- Opening Delimiter -

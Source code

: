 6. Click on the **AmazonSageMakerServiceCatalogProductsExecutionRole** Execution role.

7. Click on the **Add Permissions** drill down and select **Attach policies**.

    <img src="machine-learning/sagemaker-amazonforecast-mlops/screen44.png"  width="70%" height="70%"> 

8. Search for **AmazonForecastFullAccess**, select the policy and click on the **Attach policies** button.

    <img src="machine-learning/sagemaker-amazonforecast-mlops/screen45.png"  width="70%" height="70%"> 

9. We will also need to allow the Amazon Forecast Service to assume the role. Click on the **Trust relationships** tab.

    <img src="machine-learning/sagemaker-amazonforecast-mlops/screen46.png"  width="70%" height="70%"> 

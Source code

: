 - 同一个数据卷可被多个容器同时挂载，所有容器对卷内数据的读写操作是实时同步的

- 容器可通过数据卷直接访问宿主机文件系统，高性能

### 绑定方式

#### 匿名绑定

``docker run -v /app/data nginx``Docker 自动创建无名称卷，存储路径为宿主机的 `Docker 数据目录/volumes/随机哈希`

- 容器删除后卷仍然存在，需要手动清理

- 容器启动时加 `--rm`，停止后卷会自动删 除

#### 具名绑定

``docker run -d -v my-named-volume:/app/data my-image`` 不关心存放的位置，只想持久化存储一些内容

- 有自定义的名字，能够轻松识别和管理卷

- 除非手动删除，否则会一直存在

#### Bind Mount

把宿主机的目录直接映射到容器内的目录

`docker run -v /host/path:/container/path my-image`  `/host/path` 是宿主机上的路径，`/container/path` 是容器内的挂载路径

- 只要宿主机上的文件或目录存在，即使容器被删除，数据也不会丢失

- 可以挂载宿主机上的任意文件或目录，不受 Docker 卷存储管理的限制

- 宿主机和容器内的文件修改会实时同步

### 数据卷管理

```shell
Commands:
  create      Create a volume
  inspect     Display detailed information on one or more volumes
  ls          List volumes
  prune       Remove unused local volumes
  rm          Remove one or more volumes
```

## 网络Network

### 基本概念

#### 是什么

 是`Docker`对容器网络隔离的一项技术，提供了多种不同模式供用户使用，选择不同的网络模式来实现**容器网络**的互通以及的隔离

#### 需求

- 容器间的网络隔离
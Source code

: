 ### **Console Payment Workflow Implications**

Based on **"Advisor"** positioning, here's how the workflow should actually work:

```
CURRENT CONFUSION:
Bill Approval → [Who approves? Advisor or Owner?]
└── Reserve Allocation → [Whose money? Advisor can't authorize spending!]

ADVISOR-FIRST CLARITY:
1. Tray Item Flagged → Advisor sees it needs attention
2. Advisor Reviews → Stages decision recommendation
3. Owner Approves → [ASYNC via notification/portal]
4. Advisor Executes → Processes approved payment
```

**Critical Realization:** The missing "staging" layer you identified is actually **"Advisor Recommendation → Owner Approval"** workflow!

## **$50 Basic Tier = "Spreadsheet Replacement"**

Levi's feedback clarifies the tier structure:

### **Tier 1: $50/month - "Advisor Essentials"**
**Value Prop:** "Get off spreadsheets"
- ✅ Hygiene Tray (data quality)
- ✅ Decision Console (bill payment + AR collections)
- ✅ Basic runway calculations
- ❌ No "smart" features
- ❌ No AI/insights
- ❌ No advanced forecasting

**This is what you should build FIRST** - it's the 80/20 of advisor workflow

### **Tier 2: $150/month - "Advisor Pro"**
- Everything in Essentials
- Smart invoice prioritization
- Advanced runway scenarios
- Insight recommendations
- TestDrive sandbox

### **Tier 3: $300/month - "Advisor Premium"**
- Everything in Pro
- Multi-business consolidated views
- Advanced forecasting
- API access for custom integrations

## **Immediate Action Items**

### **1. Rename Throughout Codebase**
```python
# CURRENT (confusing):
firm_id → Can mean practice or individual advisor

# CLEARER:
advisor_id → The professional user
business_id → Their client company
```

- Closing Delimiter -

◆ **Requirement**
Output the lines above between the one holding "9. We will also" and the one holding "- 只要宿主机上的文件或目录存在，即使容器被删除，数据也不会丢失", inclusive, with nothing before or after them.

◆ **The completed task**
9. We will also need to allow the Amazon Forecast Service to assume the role. Click on the **Trust relationships** tab.

    <img src="machine-learning/sagemaker-amazonforecast-mlops/screen46.png"  width="70%" height="70%"> 

Source code

: - 同一个数据卷可被多个容器同时挂载，所有容器对卷内数据的读写操作是实时同步的

- 容器可通过数据卷直接访问宿主机文件系统，高性能

### 绑定方式

#### 匿名绑定

``docker run -v /app/data nginx``Docker 自动创建无名称卷，存储路径为宿主机的 `Docker 数据目录/volumes/随机哈希`

- 容器删除后卷仍然存在，需要手动清理

- 容器启动时加 `--rm`，停止后卷会自动删 除

#### 具名绑定

``docker run -d -v my-named-volume:/app/data my-image`` 不关心存放的位置，只想持久化存储一些内容

- 有自定义的名字，能够轻松识别和管理卷

- 除非手动删除，否则会一直存在

#### Bind Mount

把宿主机的目录直接映射到容器内的目录

`docker run -v /host/path:/container/path my-image`  `/host/path` 是宿主机上的路径，`/container/path` 是容器内的挂载路径

- 只要宿主机上的文件或目录存在，即使容器被删除，数据也不会丢失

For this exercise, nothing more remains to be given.